-- SOURCE DATA --
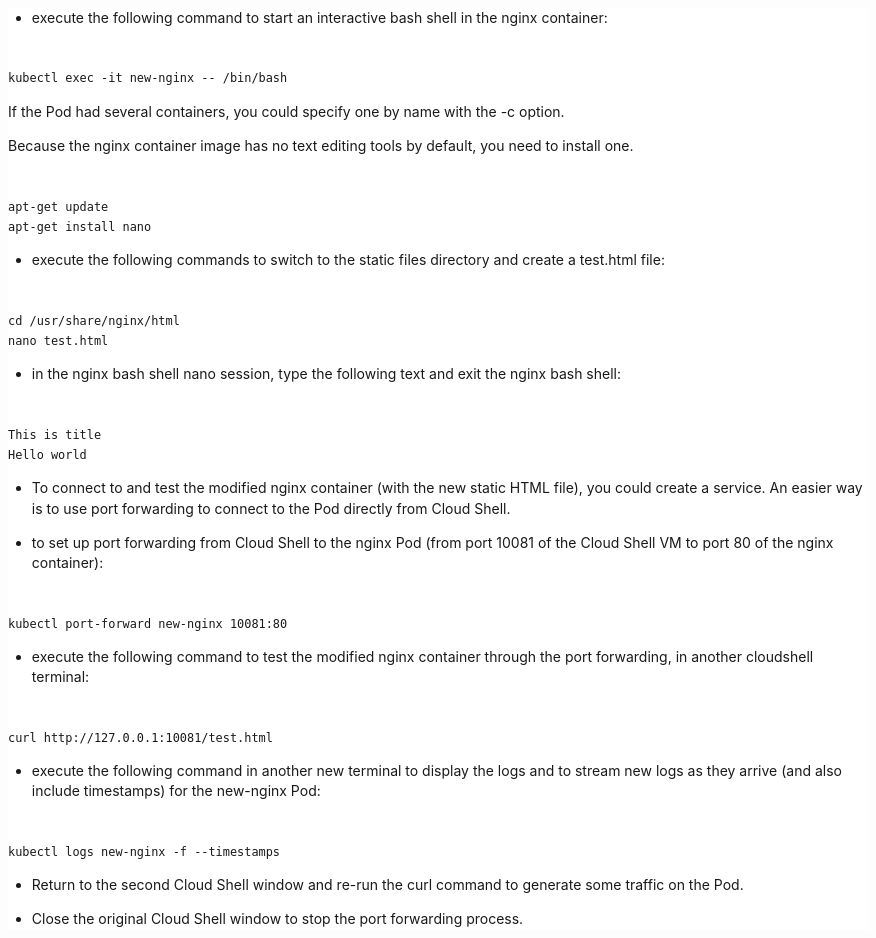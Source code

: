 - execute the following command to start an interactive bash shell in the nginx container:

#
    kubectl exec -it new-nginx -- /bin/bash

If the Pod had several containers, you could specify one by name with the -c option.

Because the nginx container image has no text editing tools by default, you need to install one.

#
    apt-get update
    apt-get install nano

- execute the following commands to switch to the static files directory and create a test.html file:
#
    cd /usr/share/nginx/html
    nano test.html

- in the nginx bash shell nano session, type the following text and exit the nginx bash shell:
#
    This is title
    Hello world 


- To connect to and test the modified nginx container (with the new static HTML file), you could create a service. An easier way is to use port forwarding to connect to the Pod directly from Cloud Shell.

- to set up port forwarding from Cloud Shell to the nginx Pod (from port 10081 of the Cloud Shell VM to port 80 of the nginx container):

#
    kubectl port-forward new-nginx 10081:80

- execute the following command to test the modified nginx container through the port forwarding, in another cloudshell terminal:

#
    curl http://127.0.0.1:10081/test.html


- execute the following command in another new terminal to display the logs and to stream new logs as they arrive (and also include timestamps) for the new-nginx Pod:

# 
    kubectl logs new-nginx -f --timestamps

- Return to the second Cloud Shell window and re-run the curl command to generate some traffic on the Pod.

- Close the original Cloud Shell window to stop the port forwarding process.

-- WHAT THIS TASK INVOLVES --
The records above are to be repeated exactly, with the pictures left out.

-- SOLUTION FOR THIS PROBLEM --
Source code

: - execute the following command to start an interactive bash shell in the nginx container:

#
    kubectl exec -it new-nginx -- /bin/bash

If the Pod had several containers, you could specify one by name with the -c option.

Because the nginx container image has no text editing tools by default, you need to install one.

#
    apt-get update
    apt-get install nano

- execute the following commands to switch to the static files directory and create a test.html file:
#
    cd /usr/share/nginx/html
    nano test.html

- in the nginx bash shell nano session, type the following text and exit the nginx bash shell:
#
    This is title
    Hello world 


- To connect to and test the modified nginx container (with the new static HTML file), you could create a service. An easier way is to use port forwarding to connect to the Pod directly from Cloud Shell.

- to set up port forwarding from Cloud Shell to the nginx Pod (from port 10081 of the Cloud Shell VM to port 80 of the nginx container):

#
    kubectl port-forward new-nginx 10081:80

- execute the following command to test the modified nginx container through the port forwarding, in another cloudshell terminal:

#
    curl http://127.0.0.1:10081/test.html


- execute the following command in another new terminal to display the logs and to stream new logs as they arrive (and also include timestamps) for the new-nginx Pod:

# 
    kubectl logs new-nginx -f --timestamps

- Return to the second Cloud Shell window and re-run the curl command to generate some traffic on the Pod.

- Close the original Cloud Shell window to stop the port forwarding process.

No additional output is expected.